Task statement »
Retype every entry precisely and keep each line whole.

Data for processing »
□ □ □

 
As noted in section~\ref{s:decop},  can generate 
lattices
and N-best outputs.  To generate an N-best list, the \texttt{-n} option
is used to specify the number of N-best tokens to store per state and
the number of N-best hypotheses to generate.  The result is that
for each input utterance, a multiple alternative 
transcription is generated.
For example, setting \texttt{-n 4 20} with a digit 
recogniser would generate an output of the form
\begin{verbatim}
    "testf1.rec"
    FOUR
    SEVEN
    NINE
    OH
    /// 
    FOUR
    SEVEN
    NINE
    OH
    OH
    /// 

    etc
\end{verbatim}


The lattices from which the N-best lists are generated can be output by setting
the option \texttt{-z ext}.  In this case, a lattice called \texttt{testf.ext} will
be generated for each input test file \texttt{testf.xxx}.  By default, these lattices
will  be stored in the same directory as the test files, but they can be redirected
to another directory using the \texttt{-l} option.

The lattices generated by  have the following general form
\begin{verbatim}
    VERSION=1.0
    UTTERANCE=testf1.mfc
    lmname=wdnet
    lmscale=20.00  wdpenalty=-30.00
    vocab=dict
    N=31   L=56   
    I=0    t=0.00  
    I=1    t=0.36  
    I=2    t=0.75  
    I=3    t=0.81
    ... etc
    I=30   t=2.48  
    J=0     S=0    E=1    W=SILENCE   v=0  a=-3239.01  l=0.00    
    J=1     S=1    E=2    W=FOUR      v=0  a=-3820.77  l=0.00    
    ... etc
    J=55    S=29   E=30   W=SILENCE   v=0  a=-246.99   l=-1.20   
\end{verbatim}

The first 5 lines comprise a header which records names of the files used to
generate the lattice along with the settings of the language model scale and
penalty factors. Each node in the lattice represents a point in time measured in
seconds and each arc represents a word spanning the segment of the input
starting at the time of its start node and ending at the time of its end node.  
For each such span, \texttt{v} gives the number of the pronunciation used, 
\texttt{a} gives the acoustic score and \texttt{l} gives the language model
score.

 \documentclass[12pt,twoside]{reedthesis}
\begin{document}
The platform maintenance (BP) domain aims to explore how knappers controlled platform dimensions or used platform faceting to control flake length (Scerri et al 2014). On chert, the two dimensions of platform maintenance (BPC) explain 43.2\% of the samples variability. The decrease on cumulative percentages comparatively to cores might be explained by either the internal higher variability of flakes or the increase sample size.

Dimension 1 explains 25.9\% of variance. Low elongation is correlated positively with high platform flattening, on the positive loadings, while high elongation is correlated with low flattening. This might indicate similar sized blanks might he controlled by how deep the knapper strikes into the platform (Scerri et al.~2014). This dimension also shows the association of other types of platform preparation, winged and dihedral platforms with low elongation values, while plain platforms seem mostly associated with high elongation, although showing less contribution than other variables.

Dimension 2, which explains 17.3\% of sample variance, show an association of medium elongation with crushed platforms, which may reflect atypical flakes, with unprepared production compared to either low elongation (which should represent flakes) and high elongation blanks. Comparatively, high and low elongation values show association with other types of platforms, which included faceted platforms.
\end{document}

□ □ □

Answer section »
As noted in section~\ref{s:decop},  can generate 
lattices
and N-best outputs.  To generate an N-best list, the \texttt{-n} option
is used to specify the number of N-best tokens to store per state and
the number of N-best hypotheses to generate.  The result is that
for each input utterance, a multiple alternative 
transcription is generated.
For example, setting \texttt{-n 4 20} with a digit 
recogniser would generate an output of the form
\begin{verbatim}
    "testf1.rec"
    FOUR
    SEVEN
    NINE
    OH
    /// 
    FOUR
    SEVEN
    NINE
    OH
    OH
    /// 

    etc
\end{verbatim}


The lattices from which the N-best lists are generated can be output by setting
the option \texttt{-z ext}.  In this case, a lattice called \texttt{testf.ext} will
be generated for each input test file \texttt{testf.xxx}.  By default, these lattices
will  be stored in the same directory as the test files, but they can be redirected
to another directory using the \texttt{-l} option.

The lattices generated by  have the following general form
\begin{verbatim}
    VERSION=1.0
    UTTERANCE=testf1.mfc
    lmname=wdnet
    lmscale=20.00  wdpenalty=-30.00
    vocab=dict
    N=31   L=56   
    I=0    t=0.00  
    I=1    t=0.36  
    I=2    t=0.75  
    I=3    t=0.81
    ... etc
    I=30   t=2.48  
    J=0     S=0    E=1    W=SILENCE   v=0  a=-3239.01  l=0.00    
    J=1     S=1    E=2    W=FOUR      v=0  a=-3820.77  l=0.00    
    ... etc
    J=55    S=29   E=30   W=SILENCE   v=0  a=-246.99   l=-1.20   
\end{verbatim}

The first 5 lines comprise a header which records names of the files used to
generate the lattice along with the settings of the language model scale and
penalty factors. Each node in the lattice represents a point in time measured in
seconds and each arc represents a word spanning the segment of the input
starting at the time of its start node and ending at the time of its end node.  
For each such span, \texttt{v} gives the number of the pronunciation used, 
\texttt{a} gives the acoustic score and \texttt{l} gives the language model
score.

 \documentclass[12pt,twoside]{reedthesis}
\begin{document}
The platform maintenance (BP) domain aims to explore how knappers controlled platform dimensions or used platform faceting to control flake length (Scerri et al 2014). On chert, the two dimensions of platform maintenance (BPC) explain 43.2\% of the samples variability. The decrease on cumulative percentages comparatively to cores might be explained by either the internal higher variability of flakes or the increase sample size.

Dimension 1 explains 25.9\% of variance. Low elongation is correlated positively with high platform flattening, on the positive loadings, while high elongation is correlated with low flattening. This might indicate similar sized blanks might he controlled by how deep the knapper strikes into the platform (Scerri et al.~2014). This dimension also shows the association of other types of platform preparation, winged and dihedral platforms with low elongation values, while plain platforms seem mostly associated with high elongation, although showing less contribution than other variables.

Dimension 2, which explains 17.3\% of sample variance, show an association of medium elongation with crushed platforms, which may reflect atypical flakes, with unprepared production compared to either low elongation (which should represent flakes) and high elongation blanks. Comparatively, high and low elongation values show association with other types of platforms, which included faceted platforms.
\end{document}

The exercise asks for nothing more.